Mr. Flew's best-known plaint for atheism, "Theology and Falsification," was delivered in 1950 to the Socratic Club, chaired by none other than C.S. Lewis. This paper went on to become the most widely reprinted philosophical publication of the last five decades and set the agenda for modern atheism.
Now, in a remarkable reversal, Mr. Flew holds that the universe was brought into being by an infinite intelligence.
"What I think the DNA material has done is show that intelligence must have been involved in getting these extraordinarily diverse elements together," he said. "The enormous complexity by which the results were achieved look to me like the work of intelligence."

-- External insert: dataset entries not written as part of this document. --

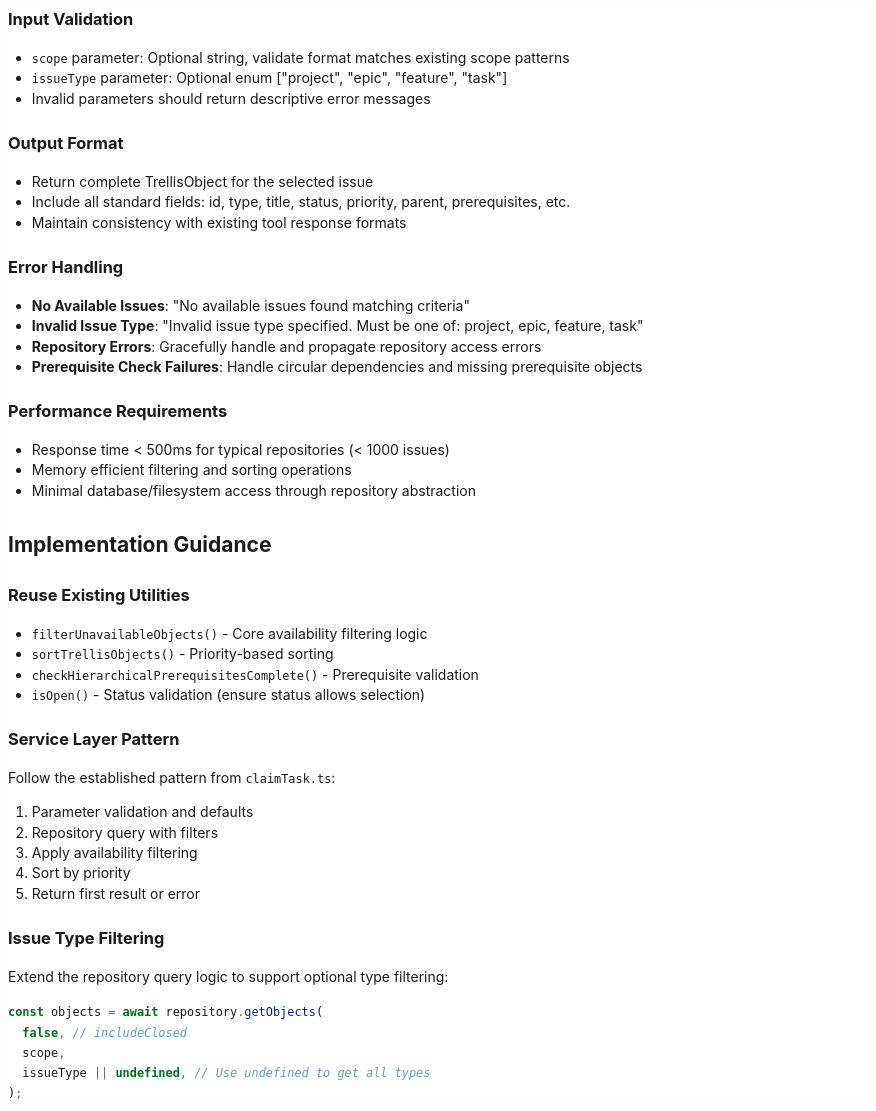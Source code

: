 ### Input Validation

- `scope` parameter: Optional string, validate format matches existing scope patterns
- `issueType` parameter: Optional enum ["project", "epic", "feature", "task"]
- Invalid parameters should return descriptive error messages

### Output Format

- Return complete TrellisObject for the selected issue
- Include all standard fields: id, type, title, status, priority, parent, prerequisites, etc.
- Maintain consistency with existing tool response formats

### Error Handling

- **No Available Issues**: "No available issues found matching criteria"
- **Invalid Issue Type**: "Invalid issue type specified. Must be one of: project, epic, feature, task"
- **Repository Errors**: Gracefully handle and propagate repository access errors
- **Prerequisite Check Failures**: Handle circular dependencies and missing prerequisite objects

### Performance Requirements

- Response time < 500ms for typical repositories (< 1000 issues)
- Memory efficient filtering and sorting operations
- Minimal database/filesystem access through repository abstraction

## Implementation Guidance

### Reuse Existing Utilities

- `filterUnavailableObjects()` - Core availability filtering logic
- `sortTrellisObjects()` - Priority-based sorting
- `checkHierarchicalPrerequisitesComplete()` - Prerequisite validation
- `isOpen()` - Status validation (ensure status allows selection)

### Service Layer Pattern

Follow the established pattern from `claimTask.ts`:

1. Parameter validation and defaults
2. Repository query with filters
3. Apply availability filtering
4. Sort by priority
5. Return first result or error

### Issue Type Filtering

Extend the repository query logic to support optional type filtering:

```typescript
const objects = await repository.getObjects(
  false, // includeClosed
  scope,
  issueType || undefined, // Use undefined to get all types
);
```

Given the conventional wisdom of some psychologists that people rarely, if ever, change their worldview after the age of 30, this radical new position adopted by an 81-year-old thinker may seem startling.
But Mr. Flew's change was consistent with his career-long principle of following the evidence where it led him. And his newfound theism is the product neither of a Damascus road experience nor of fresh philosophical arguments, but by his sustained analysis of scientific data.

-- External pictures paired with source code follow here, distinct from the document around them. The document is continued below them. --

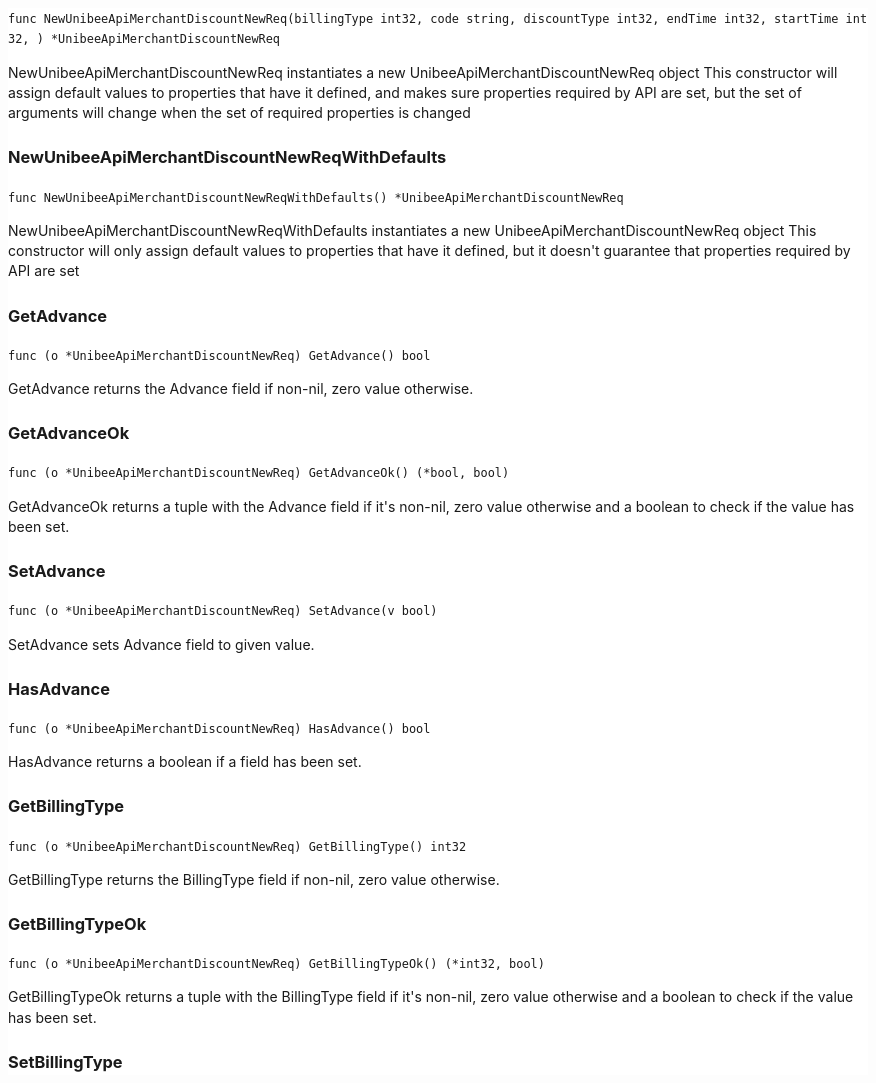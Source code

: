 `func NewUnibeeApiMerchantDiscountNewReq(billingType int32, code string, discountType int32, endTime int32, startTime int32, ) *UnibeeApiMerchantDiscountNewReq`

NewUnibeeApiMerchantDiscountNewReq instantiates a new UnibeeApiMerchantDiscountNewReq object
This constructor will assign default values to properties that have it defined,
and makes sure properties required by API are set, but the set of arguments
will change when the set of required properties is changed

### NewUnibeeApiMerchantDiscountNewReqWithDefaults

`func NewUnibeeApiMerchantDiscountNewReqWithDefaults() *UnibeeApiMerchantDiscountNewReq`

NewUnibeeApiMerchantDiscountNewReqWithDefaults instantiates a new UnibeeApiMerchantDiscountNewReq object
This constructor will only assign default values to properties that have it defined,
but it doesn't guarantee that properties required by API are set

### GetAdvance

`func (o *UnibeeApiMerchantDiscountNewReq) GetAdvance() bool`

GetAdvance returns the Advance field if non-nil, zero value otherwise.

### GetAdvanceOk

`func (o *UnibeeApiMerchantDiscountNewReq) GetAdvanceOk() (*bool, bool)`

GetAdvanceOk returns a tuple with the Advance field if it's non-nil, zero value otherwise
and a boolean to check if the value has been set.

### SetAdvance

`func (o *UnibeeApiMerchantDiscountNewReq) SetAdvance(v bool)`

SetAdvance sets Advance field to given value.

### HasAdvance

`func (o *UnibeeApiMerchantDiscountNewReq) HasAdvance() bool`

HasAdvance returns a boolean if a field has been set.

### GetBillingType

`func (o *UnibeeApiMerchantDiscountNewReq) GetBillingType() int32`

GetBillingType returns the BillingType field if non-nil, zero value otherwise.

### GetBillingTypeOk

`func (o *UnibeeApiMerchantDiscountNewReq) GetBillingTypeOk() (*int32, bool)`

GetBillingTypeOk returns a tuple with the BillingType field if it's non-nil, zero value otherwise
and a boolean to check if the value has been set.

### SetBillingType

Mr. Flew's conclusion is consistent with the actual beliefs of most modern scientific pioneers, from Albert Einstein to quantum physicists like Max Planck and Werner Heisenberg. In their view, the intelligence of the universe - its laws - points to an intelligence that has no limitation - "a superior mind," as Einstein put it.
Not a few of our men and women of letters, it would seem, have been looking for God in all the wrong places. Those who dismiss God as a product of psychological conditioning or pre-scientific myth-making have not come to terms with the essential assumptions underlying the scientific enterprise.
Science assumes that the universe follows laws, which leads to the question of how the laws of nature came into being. How does the electron know what to do? In A Brief History of Time, Stephen Hawking asks what breathes fire into the equations of science and gives a universe for them to describe. The answer to the question of why the universe exists, he concluded, would reveal to us "the mind of God."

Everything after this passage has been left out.